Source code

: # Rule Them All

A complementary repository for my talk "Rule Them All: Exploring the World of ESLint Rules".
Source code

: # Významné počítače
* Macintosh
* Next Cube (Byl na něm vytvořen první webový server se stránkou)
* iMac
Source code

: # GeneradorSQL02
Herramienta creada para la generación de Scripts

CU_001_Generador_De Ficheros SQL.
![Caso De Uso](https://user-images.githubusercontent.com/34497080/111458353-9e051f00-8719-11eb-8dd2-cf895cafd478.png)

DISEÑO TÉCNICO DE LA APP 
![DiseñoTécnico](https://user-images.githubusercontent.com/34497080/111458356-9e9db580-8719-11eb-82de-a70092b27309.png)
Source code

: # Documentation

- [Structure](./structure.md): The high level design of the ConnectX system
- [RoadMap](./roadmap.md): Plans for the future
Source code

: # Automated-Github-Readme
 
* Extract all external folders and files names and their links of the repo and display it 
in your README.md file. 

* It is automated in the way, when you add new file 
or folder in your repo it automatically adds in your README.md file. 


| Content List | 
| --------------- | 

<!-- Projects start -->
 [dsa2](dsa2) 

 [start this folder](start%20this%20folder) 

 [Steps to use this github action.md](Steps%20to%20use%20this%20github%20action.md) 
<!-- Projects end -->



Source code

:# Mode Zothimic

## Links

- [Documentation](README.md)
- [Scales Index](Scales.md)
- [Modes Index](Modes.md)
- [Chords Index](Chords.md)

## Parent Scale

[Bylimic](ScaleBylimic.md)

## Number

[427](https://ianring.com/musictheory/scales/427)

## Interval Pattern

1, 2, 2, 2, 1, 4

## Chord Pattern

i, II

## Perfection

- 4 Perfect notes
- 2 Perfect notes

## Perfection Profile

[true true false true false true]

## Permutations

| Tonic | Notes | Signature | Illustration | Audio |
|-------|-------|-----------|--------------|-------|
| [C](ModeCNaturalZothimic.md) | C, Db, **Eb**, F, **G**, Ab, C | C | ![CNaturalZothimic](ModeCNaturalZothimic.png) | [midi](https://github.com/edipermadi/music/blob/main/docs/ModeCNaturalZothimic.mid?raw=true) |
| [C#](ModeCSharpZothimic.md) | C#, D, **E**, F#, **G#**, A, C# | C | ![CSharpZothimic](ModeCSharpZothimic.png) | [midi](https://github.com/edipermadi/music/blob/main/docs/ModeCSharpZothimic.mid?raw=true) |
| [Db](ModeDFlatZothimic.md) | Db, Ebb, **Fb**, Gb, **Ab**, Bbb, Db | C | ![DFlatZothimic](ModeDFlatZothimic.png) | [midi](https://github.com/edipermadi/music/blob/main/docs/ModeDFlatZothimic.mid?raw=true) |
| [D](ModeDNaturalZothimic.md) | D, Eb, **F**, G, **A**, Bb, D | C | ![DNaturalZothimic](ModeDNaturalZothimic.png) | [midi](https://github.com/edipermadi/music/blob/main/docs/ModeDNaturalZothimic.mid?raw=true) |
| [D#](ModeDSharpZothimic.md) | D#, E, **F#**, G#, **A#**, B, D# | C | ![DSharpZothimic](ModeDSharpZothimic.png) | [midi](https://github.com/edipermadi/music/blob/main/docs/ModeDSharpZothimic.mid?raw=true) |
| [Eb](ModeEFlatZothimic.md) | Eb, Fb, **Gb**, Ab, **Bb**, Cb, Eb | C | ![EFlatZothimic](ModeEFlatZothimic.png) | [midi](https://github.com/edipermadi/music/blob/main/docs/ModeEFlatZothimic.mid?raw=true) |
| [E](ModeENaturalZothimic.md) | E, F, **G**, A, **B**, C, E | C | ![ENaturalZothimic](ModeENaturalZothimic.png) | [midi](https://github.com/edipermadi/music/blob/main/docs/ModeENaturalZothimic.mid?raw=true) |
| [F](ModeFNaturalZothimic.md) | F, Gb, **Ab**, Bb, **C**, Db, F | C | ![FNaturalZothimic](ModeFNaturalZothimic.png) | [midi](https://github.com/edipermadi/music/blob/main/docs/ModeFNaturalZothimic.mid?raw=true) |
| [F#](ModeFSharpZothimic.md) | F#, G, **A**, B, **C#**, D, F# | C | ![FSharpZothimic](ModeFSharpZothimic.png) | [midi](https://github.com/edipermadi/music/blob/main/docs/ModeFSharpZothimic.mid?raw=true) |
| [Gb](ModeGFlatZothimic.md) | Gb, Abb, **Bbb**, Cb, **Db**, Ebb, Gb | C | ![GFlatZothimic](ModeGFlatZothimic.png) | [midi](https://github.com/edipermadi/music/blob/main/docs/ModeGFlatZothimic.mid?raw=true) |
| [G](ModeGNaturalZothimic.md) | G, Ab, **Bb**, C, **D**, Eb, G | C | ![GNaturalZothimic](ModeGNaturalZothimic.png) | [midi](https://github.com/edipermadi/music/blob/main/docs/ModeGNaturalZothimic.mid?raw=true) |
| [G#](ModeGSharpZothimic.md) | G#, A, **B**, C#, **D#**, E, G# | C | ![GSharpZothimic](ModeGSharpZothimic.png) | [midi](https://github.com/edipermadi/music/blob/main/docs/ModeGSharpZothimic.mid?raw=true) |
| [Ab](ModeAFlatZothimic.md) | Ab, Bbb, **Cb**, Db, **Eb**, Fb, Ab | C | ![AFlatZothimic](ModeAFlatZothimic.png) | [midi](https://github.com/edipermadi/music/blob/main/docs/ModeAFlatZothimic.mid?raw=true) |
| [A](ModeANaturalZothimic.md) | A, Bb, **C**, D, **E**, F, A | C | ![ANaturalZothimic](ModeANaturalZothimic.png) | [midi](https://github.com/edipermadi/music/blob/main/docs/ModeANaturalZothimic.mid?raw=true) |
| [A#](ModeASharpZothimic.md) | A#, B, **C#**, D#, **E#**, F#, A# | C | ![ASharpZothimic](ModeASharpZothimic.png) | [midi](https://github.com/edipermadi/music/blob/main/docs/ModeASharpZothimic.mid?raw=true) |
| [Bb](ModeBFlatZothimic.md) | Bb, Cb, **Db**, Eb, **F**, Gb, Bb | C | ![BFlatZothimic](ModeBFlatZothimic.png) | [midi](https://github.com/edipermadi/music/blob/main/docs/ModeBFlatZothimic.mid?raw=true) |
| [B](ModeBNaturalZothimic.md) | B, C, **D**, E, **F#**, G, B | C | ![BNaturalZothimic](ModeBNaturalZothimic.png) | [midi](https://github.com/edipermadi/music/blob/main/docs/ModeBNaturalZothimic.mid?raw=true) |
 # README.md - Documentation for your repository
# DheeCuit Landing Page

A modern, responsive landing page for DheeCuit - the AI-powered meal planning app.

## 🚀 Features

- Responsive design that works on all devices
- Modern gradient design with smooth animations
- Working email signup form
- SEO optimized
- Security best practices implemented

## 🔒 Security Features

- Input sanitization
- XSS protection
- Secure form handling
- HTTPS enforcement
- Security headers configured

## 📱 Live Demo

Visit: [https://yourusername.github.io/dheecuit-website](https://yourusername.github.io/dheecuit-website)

Task prompt:
Can you repeat, word for word, every line above from the one containing "[427](https://ianring.com/musictheory/scales/427)" down to the one containing "C | ![DSharpZothimic](ModeDSharpZothimic.png)", including both?

Final answer:
[427](https://ianring.com/musictheory/scales/427)

## Interval Pattern

1, 2, 2, 2, 1, 4

## Chord Pattern

i, II

## Perfection

- 4 Perfect notes
- 2 Perfect notes

## Perfection Profile

[true true false true false true]

## Permutations

| Tonic | Notes | Signature | Illustration | Audio |
|-------|-------|-----------|--------------|-------|
| [C](ModeCNaturalZothimic.md) | C, Db, **Eb**, F, **G**, Ab, C | C | ![CNaturalZothimic](ModeCNaturalZothimic.png) | [midi](https://github.com/edipermadi/music/blob/main/docs/ModeCNaturalZothimic.mid?raw=true) |
| [C#](ModeCSharpZothimic.md) | C#, D, **E**, F#, **G#**, A, C# | C | ![CSharpZothimic](ModeCSharpZothimic.png) | [midi](https://github.com/edipermadi/music/blob/main/docs/ModeCSharpZothimic.mid?raw=true) |
| [Db](ModeDFlatZothimic.md) | Db, Ebb, **Fb**, Gb, **Ab**, Bbb, Db | C | ![DFlatZothimic](ModeDFlatZothimic.png) | [midi](https://github.com/edipermadi/music/blob/main/docs/ModeDFlatZothimic.mid?raw=true) |
| [D](ModeDNaturalZothimic.md) | D, Eb, **F**, G, **A**, Bb, D | C | ![DNaturalZothimic](ModeDNaturalZothimic.png) | [midi](https://github.com/edipermadi/music/blob/main/docs/ModeDNaturalZothimic.mid?raw=true) |
| [D#](ModeDSharpZothimic.md) | D#, E, **F#**, G#, **A#**, B, D# | C | ![DSharpZothimic](ModeDSharpZothimic.png) | [midi](https://github.com/edipermadi/music/blob/main/docs/ModeDSharpZothimic.mid?raw=true) |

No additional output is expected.